J Acquir Immune Defic Syndr. 2021;88(4):406-413. 

In This Article

Methods

This study was a planned secondary analysis of a multicenter registry of patients from 45 medical centers, with 116 EDs in 27 US states, the REgistry of suspected COVID-19 in EmeRgency care (RECOVER) Network.[15,16] Our December 2020 data cut of the registry included 25,721 unique patients with a qualifying emergency department (ED) visit at participating medical centers for suspected SARS-CoV-2 infection and an accompanying polymerase chain reaction based test for SARS-CoV-2. Patients with ED visits lacking a reasonable probability of being related to SARS-CoV-2 (eg, trauma, alcohol or drug intoxication, or testing performed purely for admission policy) were excluded from enrollment in the registry; all entries in the registry had a minimum of 30-day follow-up information.[15,16]

The registry used a REDCap platform (http://www.projectredcap.org) with 204 questions among 7 domains (visit information, demographics, symptoms and risk factors, vital signs, medical history, current medications, test results, and outcomes). As described previously, the platform used programming to force data entry for critical fields, perform error checking, and ensure sensible alpha-numeric content and ranges for numeric data.[15,16] Data were obtained by abstractors using the local electronic health record at each study site and supported by an administrative core and a steering committee. Training of data abstractors was conducted through teleconference with the principal investigator and supplemented by a program manager and extensive guidance documentation; this included guidance documentation embedded in the REDCap.[15,16]

The protocol for the RECOVER Network was reviewed by the institutional review board at all participating sites. Detailed methodology (including study design, setting, registry development, patient selection, and other characteristics) for the RECOVER Network has been described elsewhere.[15,16] The population of interest for this study was patients in the registry with a documented HIV infection or AIDS. Patient data was stratified by SARS-CoV-2 and HIV test results—positive and negative.

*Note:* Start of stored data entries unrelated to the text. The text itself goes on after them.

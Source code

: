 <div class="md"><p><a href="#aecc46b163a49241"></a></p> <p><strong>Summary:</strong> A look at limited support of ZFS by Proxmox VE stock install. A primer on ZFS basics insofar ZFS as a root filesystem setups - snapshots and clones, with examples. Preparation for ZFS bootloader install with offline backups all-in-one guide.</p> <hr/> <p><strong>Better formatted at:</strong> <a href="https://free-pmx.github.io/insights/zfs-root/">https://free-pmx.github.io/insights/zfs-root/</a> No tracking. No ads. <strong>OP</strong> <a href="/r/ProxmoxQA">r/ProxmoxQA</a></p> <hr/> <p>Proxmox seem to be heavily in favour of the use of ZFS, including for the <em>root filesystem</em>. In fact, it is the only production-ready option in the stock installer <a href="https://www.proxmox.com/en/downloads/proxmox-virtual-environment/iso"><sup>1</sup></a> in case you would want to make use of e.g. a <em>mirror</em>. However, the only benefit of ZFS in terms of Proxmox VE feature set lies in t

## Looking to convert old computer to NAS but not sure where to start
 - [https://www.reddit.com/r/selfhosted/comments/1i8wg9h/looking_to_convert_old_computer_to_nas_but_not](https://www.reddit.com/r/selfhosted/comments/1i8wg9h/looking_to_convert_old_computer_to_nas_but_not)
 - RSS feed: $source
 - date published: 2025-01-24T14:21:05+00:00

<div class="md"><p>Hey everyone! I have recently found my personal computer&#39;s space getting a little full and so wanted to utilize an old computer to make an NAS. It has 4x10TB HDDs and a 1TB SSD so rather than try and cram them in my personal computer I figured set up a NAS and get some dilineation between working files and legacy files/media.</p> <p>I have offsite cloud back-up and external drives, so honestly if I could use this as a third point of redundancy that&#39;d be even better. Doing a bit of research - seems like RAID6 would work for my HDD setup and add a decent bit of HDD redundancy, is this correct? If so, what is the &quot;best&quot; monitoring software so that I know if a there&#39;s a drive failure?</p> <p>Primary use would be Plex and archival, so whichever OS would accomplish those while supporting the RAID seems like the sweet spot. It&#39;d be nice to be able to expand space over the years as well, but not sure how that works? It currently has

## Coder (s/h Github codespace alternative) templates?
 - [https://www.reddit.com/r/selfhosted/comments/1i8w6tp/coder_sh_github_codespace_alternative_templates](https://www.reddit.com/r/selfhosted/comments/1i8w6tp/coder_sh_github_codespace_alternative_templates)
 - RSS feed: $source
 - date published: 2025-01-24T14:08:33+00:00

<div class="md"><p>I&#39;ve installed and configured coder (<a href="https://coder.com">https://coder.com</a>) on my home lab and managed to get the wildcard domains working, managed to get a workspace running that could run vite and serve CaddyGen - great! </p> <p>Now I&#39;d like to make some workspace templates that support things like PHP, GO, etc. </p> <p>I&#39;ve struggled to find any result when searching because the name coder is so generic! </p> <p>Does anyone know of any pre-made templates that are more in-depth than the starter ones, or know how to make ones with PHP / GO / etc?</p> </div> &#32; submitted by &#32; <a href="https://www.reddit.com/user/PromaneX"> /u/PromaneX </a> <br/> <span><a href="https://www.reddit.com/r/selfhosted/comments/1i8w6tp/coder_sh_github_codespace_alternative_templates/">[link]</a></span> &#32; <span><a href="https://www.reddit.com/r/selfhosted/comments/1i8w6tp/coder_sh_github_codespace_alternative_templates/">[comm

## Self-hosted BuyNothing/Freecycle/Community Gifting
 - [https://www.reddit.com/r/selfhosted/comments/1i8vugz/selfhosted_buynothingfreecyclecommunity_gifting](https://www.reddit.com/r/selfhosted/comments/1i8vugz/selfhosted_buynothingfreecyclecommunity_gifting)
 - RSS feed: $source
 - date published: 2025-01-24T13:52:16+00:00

Values were summarized and presented with descriptive statistics including medians with interquartile range and proportions. We used χ2 tests and unpaired Student t tests to compare clinical characteristics and outcomes between the stratified groups and to compare patients with HIV stratified by SARS-CoV-2 status. To explore factors associated with our primary and secondary outcomes, which include death, intubation, and hospital length of stay, we first calculated unadjusted odds ratios (ORs) and corresponding 95% confidence intervals (CIs) to determine whether the odds of experiencing the outcomes varied by factor; factors explored included age, sex, race, smoking status, obesity (defined by a body mass index greater than 35 kg/m2), insured status/type, and presence of a do not resuscitate order. Factors were selected based on previous studies and clinical judgment.[15–18] We then constructed multivariable logistic regression models to further identify associations between the aforementioned factors and outcomes. Given that death was our primary outcome of interest, we also constructed Kaplan–Meier curves comparing survival probabilities for patients with HIV (stratified by SARS-CoV-2–positive and SARS-CoV-2–negative status) and survival probabilities for patients with SARS-CoV-2 (stratified by HIV-positive and HIV-negative status). Log-rank tests were used to compare survival distributions. Per our a priori protocol, categorical data that were not charted were considered absent and not imputed.[15,16] Missing (>0.1%) continuous data (ie, age, vital signs, and body mass index) were analyzed for monotonicity and replaced using multiple imputation.[15,16] Furthermore, we tested for collinearity but did not identify any variables that were colinear; we did not test for interaction. We were unable to include information about HIV treatment status and CD4 count in our analysis or modeling given a high degree of missingness (46% were missing); these data were not imputed. An α level of <0.01 was considered significant, and all analyses were completed using SAS software (SAS Institute Inc., Cary, NC).[19]